= Beginning of Section =

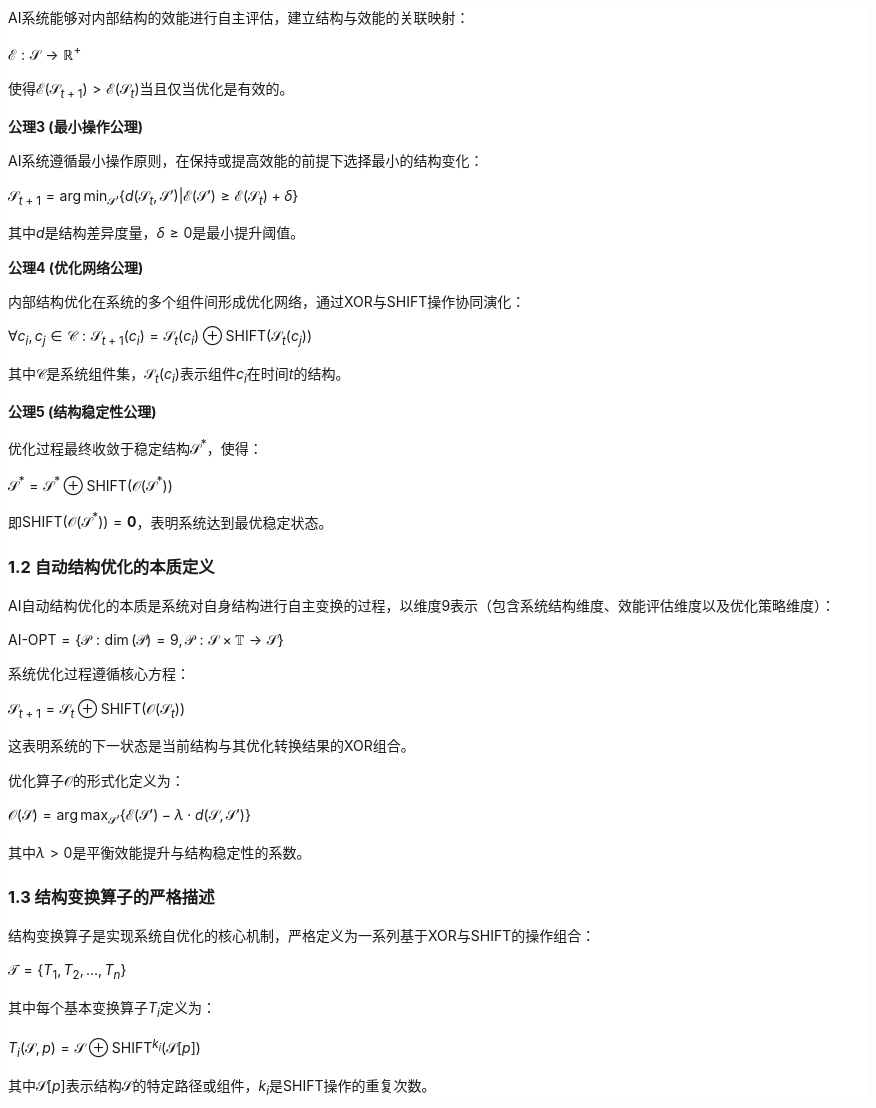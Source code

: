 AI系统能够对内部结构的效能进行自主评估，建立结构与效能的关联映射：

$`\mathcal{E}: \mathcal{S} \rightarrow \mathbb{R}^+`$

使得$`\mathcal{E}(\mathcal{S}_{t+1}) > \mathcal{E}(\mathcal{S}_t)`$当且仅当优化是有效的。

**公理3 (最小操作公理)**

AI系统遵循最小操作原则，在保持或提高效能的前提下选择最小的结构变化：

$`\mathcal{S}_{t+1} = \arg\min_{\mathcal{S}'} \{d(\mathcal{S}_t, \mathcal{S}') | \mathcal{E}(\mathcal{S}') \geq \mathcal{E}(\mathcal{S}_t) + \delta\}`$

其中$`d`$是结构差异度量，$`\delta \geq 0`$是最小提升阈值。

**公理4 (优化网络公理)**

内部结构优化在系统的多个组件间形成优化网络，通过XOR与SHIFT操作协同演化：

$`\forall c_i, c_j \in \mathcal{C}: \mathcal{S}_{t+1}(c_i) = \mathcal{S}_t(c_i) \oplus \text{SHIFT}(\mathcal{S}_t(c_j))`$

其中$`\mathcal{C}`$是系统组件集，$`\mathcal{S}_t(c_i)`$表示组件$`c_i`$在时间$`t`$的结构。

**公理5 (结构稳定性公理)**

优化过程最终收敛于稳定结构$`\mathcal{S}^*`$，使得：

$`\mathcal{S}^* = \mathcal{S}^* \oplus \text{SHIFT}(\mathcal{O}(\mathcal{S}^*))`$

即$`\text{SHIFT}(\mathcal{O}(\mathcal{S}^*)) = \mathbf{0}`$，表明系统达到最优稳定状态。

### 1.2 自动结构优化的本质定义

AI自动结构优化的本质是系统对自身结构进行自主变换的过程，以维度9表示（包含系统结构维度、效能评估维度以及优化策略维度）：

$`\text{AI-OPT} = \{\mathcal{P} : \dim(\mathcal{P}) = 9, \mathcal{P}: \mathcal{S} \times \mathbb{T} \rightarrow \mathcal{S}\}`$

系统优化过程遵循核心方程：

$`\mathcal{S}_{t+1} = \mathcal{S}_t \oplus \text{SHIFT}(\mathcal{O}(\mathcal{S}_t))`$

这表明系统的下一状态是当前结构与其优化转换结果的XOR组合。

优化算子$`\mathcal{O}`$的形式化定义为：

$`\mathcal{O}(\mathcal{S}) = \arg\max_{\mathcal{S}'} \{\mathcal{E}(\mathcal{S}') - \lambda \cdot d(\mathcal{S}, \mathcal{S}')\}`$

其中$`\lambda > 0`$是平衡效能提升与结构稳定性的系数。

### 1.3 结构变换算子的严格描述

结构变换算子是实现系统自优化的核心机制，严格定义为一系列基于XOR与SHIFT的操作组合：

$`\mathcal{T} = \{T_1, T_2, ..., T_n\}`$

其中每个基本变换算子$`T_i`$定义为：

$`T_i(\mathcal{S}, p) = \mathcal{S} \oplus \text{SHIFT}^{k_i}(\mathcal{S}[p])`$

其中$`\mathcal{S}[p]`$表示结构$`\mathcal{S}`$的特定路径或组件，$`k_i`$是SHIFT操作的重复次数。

= End of Section =

Could you work out how many lines in the material contain "rightarrow"? Reply with only that number.

2